Sem apresentar qualquer evidência, Bolsonaro afirmou que DiCaprio estaria financiando grupos supostamente envolvidos nas queimadas.
“Esse Leonardo DiCaprio é um cara legal, né? Dando dinheiro para tocar fogo na Amazônia”, afirmou Bolsonaro à época.
A declaração repercutiu internacionalmente e foi rebatida pelo ator.

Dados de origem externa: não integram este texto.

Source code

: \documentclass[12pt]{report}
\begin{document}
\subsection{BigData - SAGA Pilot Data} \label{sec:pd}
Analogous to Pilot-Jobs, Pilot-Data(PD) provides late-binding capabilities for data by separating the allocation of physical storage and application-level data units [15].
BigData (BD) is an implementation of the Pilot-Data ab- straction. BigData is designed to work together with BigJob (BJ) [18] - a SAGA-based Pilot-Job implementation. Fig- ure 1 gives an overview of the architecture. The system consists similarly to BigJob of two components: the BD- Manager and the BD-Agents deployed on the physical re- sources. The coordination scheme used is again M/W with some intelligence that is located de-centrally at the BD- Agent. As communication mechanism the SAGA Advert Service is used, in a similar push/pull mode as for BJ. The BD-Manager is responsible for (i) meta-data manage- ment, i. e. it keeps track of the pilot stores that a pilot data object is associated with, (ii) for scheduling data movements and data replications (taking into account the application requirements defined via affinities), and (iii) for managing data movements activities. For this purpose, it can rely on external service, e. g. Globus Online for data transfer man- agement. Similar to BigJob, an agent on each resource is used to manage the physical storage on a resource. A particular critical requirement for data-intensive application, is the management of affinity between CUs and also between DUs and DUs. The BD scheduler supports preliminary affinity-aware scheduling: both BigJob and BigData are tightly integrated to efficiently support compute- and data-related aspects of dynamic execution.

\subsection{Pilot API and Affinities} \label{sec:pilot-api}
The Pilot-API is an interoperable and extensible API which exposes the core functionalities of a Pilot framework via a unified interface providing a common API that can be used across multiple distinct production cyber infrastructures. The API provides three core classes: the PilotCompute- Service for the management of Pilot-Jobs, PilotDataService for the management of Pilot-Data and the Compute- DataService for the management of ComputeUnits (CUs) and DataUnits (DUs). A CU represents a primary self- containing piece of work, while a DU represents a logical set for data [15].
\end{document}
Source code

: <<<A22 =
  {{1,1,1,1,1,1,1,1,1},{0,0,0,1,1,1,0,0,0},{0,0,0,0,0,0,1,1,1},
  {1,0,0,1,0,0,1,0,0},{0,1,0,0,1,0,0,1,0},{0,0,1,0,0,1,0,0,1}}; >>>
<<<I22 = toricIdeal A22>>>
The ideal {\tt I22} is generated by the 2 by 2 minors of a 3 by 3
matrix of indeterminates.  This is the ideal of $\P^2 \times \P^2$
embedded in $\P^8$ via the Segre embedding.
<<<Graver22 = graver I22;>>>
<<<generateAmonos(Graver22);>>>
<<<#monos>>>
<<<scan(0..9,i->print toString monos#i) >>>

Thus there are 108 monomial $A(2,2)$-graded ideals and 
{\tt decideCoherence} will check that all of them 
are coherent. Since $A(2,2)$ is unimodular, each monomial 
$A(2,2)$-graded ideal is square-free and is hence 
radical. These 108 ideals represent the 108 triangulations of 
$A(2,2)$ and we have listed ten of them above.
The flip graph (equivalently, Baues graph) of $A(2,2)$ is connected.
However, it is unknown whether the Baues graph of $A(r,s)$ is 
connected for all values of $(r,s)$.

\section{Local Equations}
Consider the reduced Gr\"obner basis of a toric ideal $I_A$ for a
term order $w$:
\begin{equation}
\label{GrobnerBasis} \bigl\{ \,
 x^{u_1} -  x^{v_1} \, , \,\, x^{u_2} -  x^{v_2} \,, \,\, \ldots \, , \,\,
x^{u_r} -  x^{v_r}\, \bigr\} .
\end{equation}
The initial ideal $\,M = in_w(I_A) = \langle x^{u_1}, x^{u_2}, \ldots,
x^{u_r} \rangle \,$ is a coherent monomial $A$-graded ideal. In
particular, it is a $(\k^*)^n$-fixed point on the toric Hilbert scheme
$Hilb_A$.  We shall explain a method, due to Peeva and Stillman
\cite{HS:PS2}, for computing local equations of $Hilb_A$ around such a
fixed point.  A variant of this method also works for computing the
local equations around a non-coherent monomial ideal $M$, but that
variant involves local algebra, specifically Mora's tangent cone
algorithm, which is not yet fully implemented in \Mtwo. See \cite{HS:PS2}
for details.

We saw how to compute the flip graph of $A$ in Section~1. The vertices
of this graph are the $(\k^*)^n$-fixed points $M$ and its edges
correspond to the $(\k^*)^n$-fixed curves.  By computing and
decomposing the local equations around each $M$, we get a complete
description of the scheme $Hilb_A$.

DiCaprio negou ter financiado as organizações citadas pelo então presidente e reafirmou seu apoio aos brasileiros que atuavam na proteção ambiental.
Nenhuma evidência que comprovasse a acusação apresentada por Bolsonaro contra DiCaprio foi apresentada.
Sete anos depois, o mesmo ator que o ex-presidente tentou associar às queimadas na Amazônia foi recebido no Palácio do Planalto como interlocutor para discutir preservação ambiental.
A cena ajuda a dimensionar a mudança de orientação política entre os dois governos: a agenda ambiental, que durante a gestão Bolsonaro foi marcada por confrontos com organizações e ativistas, voltou a ocupar posição central na estratégia internacional brasileira e no discurso do governo sobre soberania, povos indígenas e enfrentamento à emergência climática.